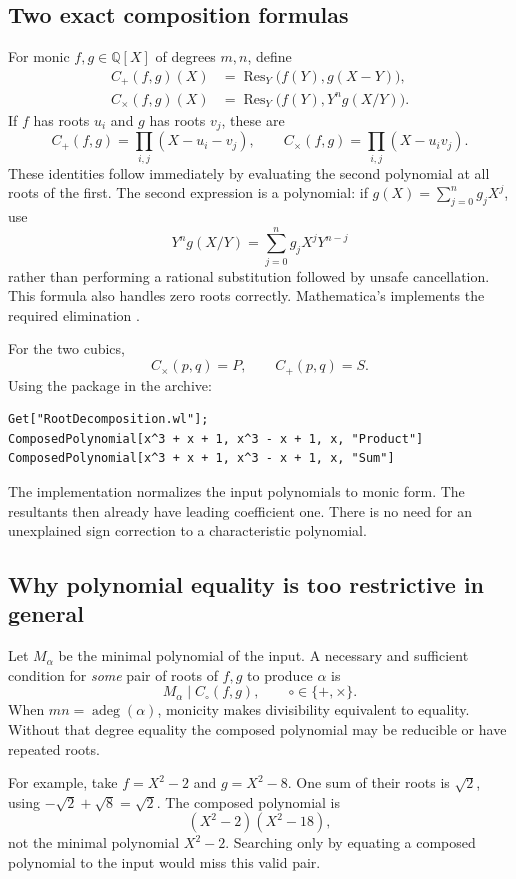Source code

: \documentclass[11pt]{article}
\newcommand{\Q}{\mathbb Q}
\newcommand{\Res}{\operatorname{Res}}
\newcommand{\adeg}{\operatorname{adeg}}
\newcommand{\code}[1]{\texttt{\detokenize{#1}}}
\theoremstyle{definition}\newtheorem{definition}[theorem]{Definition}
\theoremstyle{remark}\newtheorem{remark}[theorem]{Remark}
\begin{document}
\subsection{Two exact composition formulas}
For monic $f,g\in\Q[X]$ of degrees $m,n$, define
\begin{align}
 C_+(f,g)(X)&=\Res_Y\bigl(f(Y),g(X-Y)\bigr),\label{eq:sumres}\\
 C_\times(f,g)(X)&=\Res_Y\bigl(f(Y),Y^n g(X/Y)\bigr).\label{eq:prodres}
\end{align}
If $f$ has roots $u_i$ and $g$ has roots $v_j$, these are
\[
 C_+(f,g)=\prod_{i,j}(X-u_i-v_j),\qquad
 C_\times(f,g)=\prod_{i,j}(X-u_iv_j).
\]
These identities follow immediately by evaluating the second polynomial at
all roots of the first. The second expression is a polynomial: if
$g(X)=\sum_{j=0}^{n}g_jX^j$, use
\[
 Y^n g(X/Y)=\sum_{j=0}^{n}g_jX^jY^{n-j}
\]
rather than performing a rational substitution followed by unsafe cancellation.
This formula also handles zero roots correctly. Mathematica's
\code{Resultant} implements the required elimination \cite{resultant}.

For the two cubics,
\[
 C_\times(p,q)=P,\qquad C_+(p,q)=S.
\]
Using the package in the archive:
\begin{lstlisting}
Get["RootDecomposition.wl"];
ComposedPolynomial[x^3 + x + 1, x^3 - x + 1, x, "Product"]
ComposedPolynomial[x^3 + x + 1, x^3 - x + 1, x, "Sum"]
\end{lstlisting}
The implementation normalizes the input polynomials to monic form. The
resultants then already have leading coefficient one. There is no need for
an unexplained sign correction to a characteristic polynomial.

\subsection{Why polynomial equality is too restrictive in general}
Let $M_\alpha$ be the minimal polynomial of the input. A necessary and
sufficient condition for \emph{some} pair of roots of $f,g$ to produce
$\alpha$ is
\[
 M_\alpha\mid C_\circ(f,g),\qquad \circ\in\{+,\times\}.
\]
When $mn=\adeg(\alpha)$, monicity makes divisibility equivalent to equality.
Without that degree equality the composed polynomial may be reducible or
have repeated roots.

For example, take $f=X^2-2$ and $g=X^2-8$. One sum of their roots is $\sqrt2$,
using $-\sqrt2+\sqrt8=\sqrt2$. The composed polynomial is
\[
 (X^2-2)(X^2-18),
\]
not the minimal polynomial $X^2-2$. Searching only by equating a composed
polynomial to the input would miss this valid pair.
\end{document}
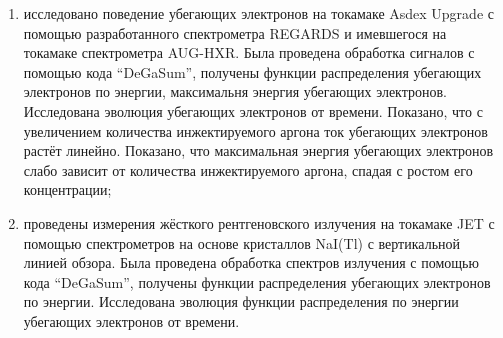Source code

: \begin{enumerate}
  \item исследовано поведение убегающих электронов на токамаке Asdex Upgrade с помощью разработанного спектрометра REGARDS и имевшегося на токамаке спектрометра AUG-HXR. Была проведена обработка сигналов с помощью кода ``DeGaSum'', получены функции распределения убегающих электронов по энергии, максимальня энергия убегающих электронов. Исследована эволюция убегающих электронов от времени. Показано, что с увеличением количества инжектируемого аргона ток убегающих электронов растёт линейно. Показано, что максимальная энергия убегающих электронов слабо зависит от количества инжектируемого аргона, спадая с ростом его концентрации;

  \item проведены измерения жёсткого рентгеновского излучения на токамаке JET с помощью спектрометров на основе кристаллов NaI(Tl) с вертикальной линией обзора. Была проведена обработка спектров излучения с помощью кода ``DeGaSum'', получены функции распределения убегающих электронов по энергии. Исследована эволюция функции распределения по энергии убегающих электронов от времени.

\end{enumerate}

========

### Task goal
Skip every picture, and restate word for word only the lines above from the line containing "For example, take" to the line containing "ростом его концентрации;", both of them included.

### Finished exercise
For example, take $f=X^2-2$ and $g=X^2-8$. One sum of their roots is $\sqrt2$,
using $-\sqrt2+\sqrt8=\sqrt2$. The composed polynomial is
\[
 (X^2-2)(X^2-18),
\]
not the minimal polynomial $X^2-2$. Searching only by equating a composed
polynomial to the input would miss this valid pair.
\end{document}
Source code

: \begin{enumerate}
  \item исследовано поведение убегающих электронов на токамаке Asdex Upgrade с помощью разработанного спектрометра REGARDS и имевшегося на токамаке спектрометра AUG-HXR. Была проведена обработка сигналов с помощью кода ``DeGaSum'', получены функции распределения убегающих электронов по энергии, максимальня энергия убегающих электронов. Исследована эволюция убегающих электронов от времени. Показано, что с увеличением количества инжектируемого аргона ток убегающих электронов растёт линейно. Показано, что максимальная энергия убегающих электронов слабо зависит от количества инжектируемого аргона, спадая с ростом его концентрации;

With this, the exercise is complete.